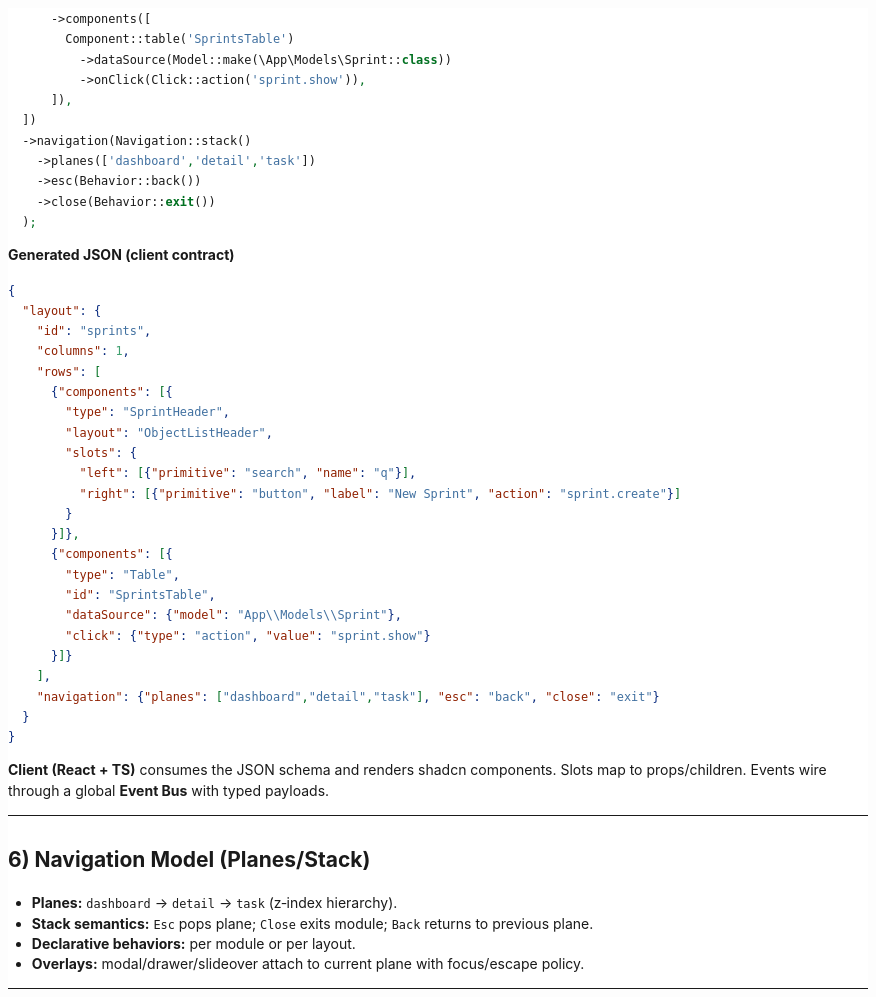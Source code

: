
 ```php
      ->components([
        Component::table('SprintsTable')
          ->dataSource(Model::make(\App\Models\Sprint::class))
          ->onClick(Click::action('sprint.show')),
      ]),
  ])
  ->navigation(Navigation::stack()
    ->planes(['dashboard','detail','task'])
    ->esc(Behavior::back())
    ->close(Behavior::exit())
  );
```

**Generated JSON (client contract)**
```json
{
  "layout": {
    "id": "sprints",
    "columns": 1,
    "rows": [
      {"components": [{
        "type": "SprintHeader",
        "layout": "ObjectListHeader",
        "slots": {
          "left": [{"primitive": "search", "name": "q"}],
          "right": [{"primitive": "button", "label": "New Sprint", "action": "sprint.create"}]
        }
      }]},
      {"components": [{
        "type": "Table",
        "id": "SprintsTable",
        "dataSource": {"model": "App\\Models\\Sprint"},
        "click": {"type": "action", "value": "sprint.show"}
      }]}
    ],
    "navigation": {"planes": ["dashboard","detail","task"], "esc": "back", "close": "exit"}
  }
}
```

**Client (React + TS)** consumes the JSON schema and renders shadcn components. Slots map to props/children. Events wire through a global **Event Bus** with typed payloads.

---

## 6) Navigation Model (Planes/Stack)
- **Planes:** `dashboard` → `detail` → `task` (z‑index hierarchy).
- **Stack semantics:** `Esc` pops plane; `Close` exits module; `Back` returns to previous plane.
- **Declarative behaviors:** per module or per layout.
- **Overlays:** modal/drawer/slideover attach to current plane with focus/escape policy.

---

*EXERCISE DETAILS*: Identify all lines in the records above with the word "module".

*EXERCISE ANSWER*:
- **Stack semantics:** `Esc` pops plane; `Close` exits module; `Back` returns to previous plane.
- **Declarative behaviors:** per module or per layout.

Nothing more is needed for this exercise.